Primordial importância, destarte, assume a propalada modificação legislativa, atendendo o devido processo legal substancial, em face dos princípios que dele emanam, uma vez que estabelecerá mecanismo muito mais eficiente de combate à discrepância de fortuna do acusado, assegurando, sem deixar margem a dúvida, a qualidade da defesa técnica (considerado o ato específico), a isonomia substancial, a mais ampla defesa possível, cuja opção será facultada a um "Expert" (o Advogado), servindo, ainda, como eficaz instrumento de acomodação da pauta dos Magistrados e, portanto, agasalhando também o princípio da economia processual, sem qualquer mácula ao contraditório e a paridade entre as partes na relação processual.

O enquadramento no Princípio da isonomia

O princípio da isonomia é uma das máximas da CF/88, estando evidenciada a sua magnitude e prevalência pelo fato de encabeçar os direitos e garantias individuais, situando-se no caput do art.5º, que reza:

"Todos são iguais perante a lei, sem distinção de qualquer natureza, garantindo-se aos brasileiros e aos estrangeiros residentes no País a inviolabilidade do seu direito à vida, à liberdade, à igualdade, à segurança e à propriedade...".

O art. 5º da CF, não só declara a igualdade de todos perante a lei, garantindo tal paridade de tratamento, inclusive através de outros princípios, como também institui, em outras passagens da CR, verdadeiro mandamento constitucional, em vista do Estado Democrático de Direito, que profetizam a igualdade substancial, determinando ao Estado não só a abstenção de tratamento diferenciado aos iguais (discriminação negativa), mas impondo taxativamente a obrigatoriedade, sob pena de inconstitucionalidade por omissão, da instituição de políticas públicas que visem implementar a verdadeira igualdade substancial entre os cidadãos brasileiros (discriminação positiva).

O princípio da igualdade, conforme já frisado, deriva do princípio do devido processo legal, assim como, contrário senso, esse é essencial aquele, estando dele indissolúvel. Com efeito, podemos dizer que a isonomia é imperativo do devido processo legal, da mesma forma que o devido processo legal é garantia da isonomia constitucional.

A igualdade jurídica, como observam os mestres das arcadas CINTRA, GRINOVER e DINAMARCO (1998:53-54), entretanto, pode não eliminar a desigualdade econômica, sendo, por tal razão que, na conceituação realista de isonomia, busca-se a igualdade proporcional. Essa igualdade proporcional, na visão dos autores citados, é o tratamento igual aos substancialmente iguais.
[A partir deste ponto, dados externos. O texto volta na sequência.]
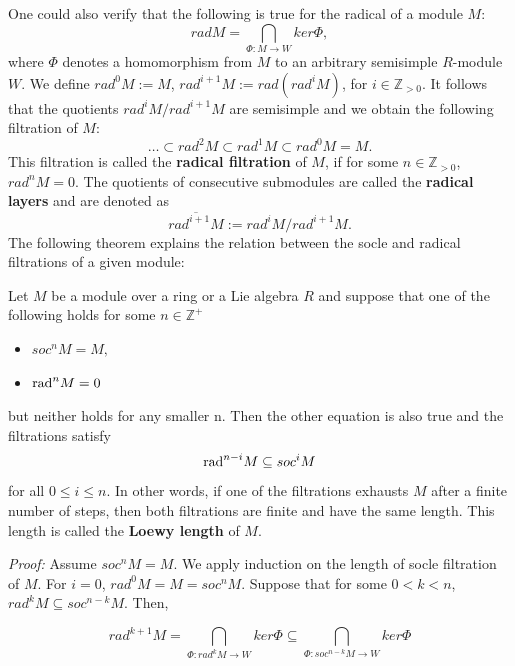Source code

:  One could also verify that the following is true for the radical of a module $M:$ $$rad M=\bigcap_{\Phi:M\rightarrow W}ker\Phi,$$
where $\Phi$ denotes a homomorphism from $M$ to an arbitrary semisimple $R$-module $W$. We define $rad^0M:=M$, $rad^{i+1}M:=rad(rad^iM)$,  for $i\in\mathbb{Z}_{>0}$. It follows that the quotients $rad^iM/rad^{i+1}M$ are semisimple and we obtain the following filtration of $M$:
$$\dots \subset rad^2M \subset rad^1M\subset rad^0M=M.$$
This filtration is called the \textbf{radical filtration} of $M$, if for some $n\in\mathbb{Z}_{>0}$, $rad^nM=0$.
The quotients of consecutive submodules are called the \textbf{radical layers} and are denoted as $$\overline{rad^{i+1}M}:=rad^iM/rad^{i+1}M.$$
The following theorem explains the relation between the socle and radical filtrations of a given module:

\begin{thm}
Let $M$ be a module over a ring or a Lie algebra $R$ and suppose that one of the following holds for some $n\in \mathbb{Z}^{+}$
 \begin{itemize}
 \item{$soc^n M=M,$}
 \item{$\textnormal{rad}^n M=0$}
 \end{itemize}
 but neither holds for any smaller n. Then the other equation is also true and the filtrations satisfy
 $$\textnormal{rad}^{n-i} M \subseteq soc^i M$$
 for all  \hspace{1mm}$0\leq i \leq n$.
 In other words, if one of the filtrations exhausts $M$ after a finite number of steps, then both filtrations are finite and have the same length. This length is called the \textbf{Loewy length} of $M$.
\end{thm}
\emph{Proof:} Assume $soc^nM=M$. We apply induction on the length of socle filtration of $M$. For $i=0$, $ rad^{0}M=M=soc^nM$. Suppose that for some $0<k<n $, $ rad^kM\subseteq soc^{n-k}M$. Then,

$$rad^{k+1}M=\bigcap_{\Phi:rad^kM\rightarrow W}ker\Phi\subseteq \bigcap_{\Phi:soc^{n-k}M\rightarrow W}ker\Phi$$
No processo penal, como não poderia deixar de ser, o princípio da igualdade pode ceder lugar ao denominado "favor rei", postulado básico que preconiza que os interesses do acusado prevalecem sobre os da segurança pública e o direito de punir do Estado, o qual estaria agasalhado e respeitado pela possibilidade da versão do réu ser ofertada por seu patrono, constituído ou dativo, pouco importa, desde que o profissional tenha habilitação para o exercício da nobre arte da advocacia.

Desta forma, em sendo a isonomia a garantia do tratamento igualitário das partes, deve ser vista não apenas sob o aspecto formal, mas também (e principalmente) analisada pelo prisma substancial. Melhor dizendo, não basta igualdade formal, sendo relevante à igualdade técnica e econômica, pois elas também revelarão o modo de ser do processo.

Assim, o mero acesso à justiça deve ser substituído pela efetividade da justiça, finalidade que seria alcançada inequivocadamente pela adoção da tese proposta, uma vez que propiciaria aos acusados em geral contar com a efetiva apresentação de suas justificativas por parte de profissional da área, apto a atuação no processo penal, contando com experiência e conhecimento para optar pela melhor forma de defesa a ser apresentada, dentre todas as possíveis, evitando-se a repugnante distinção entre ricos e pobres, entre aqueles que tem condição de pagar um profissional da advocacia, e efetivamente são instruídos e assistidos por Advogado, e os que não tem, comparecem sozinhos ao interrogatório, confessam e são condenados, por vezes, exclusivamente pela confissão, sem contar, no campo da práxis, embora haja previsão legal em contrário, com os conselhos de um advogado.